**** PROVIDED RECORDS ****

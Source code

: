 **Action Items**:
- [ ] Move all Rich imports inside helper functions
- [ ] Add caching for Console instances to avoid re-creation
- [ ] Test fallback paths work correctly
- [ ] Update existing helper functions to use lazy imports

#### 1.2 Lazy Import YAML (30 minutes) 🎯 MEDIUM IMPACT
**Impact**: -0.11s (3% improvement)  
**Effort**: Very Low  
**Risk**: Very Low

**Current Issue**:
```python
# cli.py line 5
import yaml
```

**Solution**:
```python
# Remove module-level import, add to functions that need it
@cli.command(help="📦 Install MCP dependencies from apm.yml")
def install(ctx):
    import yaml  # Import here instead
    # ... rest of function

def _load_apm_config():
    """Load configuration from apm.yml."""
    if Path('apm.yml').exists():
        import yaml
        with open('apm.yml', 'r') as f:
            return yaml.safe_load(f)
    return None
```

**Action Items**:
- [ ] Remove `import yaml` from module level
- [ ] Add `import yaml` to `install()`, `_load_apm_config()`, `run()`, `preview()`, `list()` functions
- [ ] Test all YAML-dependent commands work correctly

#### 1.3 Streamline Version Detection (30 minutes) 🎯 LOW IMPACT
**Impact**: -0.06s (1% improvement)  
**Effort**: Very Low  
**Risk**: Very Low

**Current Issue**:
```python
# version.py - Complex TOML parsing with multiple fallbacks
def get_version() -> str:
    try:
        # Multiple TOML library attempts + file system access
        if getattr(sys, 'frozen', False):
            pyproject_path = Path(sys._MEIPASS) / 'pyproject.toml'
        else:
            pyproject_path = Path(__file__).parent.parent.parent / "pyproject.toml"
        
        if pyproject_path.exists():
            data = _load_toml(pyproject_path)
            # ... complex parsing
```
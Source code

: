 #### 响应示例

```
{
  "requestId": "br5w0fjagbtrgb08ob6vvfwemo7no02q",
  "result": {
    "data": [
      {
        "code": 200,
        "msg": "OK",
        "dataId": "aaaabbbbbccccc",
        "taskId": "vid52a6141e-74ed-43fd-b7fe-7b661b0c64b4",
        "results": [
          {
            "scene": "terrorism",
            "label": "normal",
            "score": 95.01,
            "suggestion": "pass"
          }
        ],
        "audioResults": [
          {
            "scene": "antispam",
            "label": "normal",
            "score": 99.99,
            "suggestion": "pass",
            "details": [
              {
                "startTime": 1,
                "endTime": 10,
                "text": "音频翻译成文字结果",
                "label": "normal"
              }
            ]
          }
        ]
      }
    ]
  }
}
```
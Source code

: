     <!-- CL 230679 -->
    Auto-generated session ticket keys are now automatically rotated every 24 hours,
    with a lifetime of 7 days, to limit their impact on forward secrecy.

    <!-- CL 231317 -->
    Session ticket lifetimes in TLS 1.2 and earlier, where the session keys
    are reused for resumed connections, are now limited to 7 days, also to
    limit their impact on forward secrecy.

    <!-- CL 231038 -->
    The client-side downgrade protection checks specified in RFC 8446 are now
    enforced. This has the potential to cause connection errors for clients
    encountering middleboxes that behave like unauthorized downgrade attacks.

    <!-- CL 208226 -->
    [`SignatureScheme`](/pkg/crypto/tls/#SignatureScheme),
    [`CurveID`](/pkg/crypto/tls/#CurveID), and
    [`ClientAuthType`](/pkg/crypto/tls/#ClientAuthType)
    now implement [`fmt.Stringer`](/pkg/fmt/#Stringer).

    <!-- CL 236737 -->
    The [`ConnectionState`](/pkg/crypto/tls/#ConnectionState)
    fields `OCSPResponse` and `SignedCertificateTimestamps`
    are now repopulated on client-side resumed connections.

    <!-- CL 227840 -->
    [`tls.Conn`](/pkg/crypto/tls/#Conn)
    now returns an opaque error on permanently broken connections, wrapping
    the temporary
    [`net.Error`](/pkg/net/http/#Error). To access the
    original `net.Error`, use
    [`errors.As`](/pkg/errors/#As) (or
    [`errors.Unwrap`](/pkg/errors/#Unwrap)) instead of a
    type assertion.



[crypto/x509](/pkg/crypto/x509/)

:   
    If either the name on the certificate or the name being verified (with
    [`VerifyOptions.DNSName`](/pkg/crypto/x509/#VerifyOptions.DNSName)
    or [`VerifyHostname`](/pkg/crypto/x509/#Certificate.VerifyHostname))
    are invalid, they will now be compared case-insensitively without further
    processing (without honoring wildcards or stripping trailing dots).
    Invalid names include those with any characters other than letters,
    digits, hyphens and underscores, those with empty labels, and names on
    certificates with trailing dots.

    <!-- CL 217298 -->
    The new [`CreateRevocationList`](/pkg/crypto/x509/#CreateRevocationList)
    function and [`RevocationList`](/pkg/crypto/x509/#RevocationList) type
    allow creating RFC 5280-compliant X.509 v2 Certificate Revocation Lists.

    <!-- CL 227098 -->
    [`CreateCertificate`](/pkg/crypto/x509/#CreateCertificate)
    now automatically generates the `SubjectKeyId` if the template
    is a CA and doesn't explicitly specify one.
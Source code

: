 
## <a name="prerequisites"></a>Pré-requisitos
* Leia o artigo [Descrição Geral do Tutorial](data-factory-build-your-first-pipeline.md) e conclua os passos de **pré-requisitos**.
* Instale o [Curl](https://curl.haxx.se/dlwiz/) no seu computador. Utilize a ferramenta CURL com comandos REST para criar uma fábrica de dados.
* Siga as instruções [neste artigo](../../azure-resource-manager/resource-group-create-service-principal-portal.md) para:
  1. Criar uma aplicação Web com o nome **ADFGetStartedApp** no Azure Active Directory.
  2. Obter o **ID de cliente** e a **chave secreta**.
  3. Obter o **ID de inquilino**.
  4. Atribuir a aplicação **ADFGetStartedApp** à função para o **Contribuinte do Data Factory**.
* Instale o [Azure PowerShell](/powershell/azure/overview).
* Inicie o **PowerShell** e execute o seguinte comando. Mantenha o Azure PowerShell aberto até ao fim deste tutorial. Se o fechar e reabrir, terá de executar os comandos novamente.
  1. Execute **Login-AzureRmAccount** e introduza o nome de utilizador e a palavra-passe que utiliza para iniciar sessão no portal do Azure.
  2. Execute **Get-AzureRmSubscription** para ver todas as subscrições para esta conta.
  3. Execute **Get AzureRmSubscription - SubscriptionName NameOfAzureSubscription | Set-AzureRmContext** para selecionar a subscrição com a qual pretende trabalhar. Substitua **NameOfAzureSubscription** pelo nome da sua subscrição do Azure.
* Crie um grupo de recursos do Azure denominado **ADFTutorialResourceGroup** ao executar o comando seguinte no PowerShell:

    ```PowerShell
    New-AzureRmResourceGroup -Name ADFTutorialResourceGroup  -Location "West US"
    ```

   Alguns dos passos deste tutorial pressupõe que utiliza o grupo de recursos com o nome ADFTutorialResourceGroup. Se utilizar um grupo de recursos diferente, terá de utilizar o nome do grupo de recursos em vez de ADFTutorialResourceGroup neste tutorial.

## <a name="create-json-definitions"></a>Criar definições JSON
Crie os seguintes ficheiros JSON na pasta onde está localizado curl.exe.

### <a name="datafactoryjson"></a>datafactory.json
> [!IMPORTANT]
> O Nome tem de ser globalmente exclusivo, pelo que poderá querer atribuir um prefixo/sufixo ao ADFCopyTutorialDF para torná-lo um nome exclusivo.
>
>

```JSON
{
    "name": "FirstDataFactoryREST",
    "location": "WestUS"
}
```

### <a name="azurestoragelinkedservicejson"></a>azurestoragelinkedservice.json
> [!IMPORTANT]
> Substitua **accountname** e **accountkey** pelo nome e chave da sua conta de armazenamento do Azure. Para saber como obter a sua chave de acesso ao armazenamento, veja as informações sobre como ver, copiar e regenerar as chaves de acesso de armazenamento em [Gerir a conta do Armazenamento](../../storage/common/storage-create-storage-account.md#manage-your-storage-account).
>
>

****

= BRIEF =
Please filter the entries above down to the lines holding "requisitos" and copy them.

= EXERCISE RESPONSE =
## <a name="prerequisites"></a>Pré-requisitos
* Leia o artigo [Descrição Geral do Tutorial](data-factory-build-your-first-pipeline.md) e conclua os passos de **pré-requisitos**.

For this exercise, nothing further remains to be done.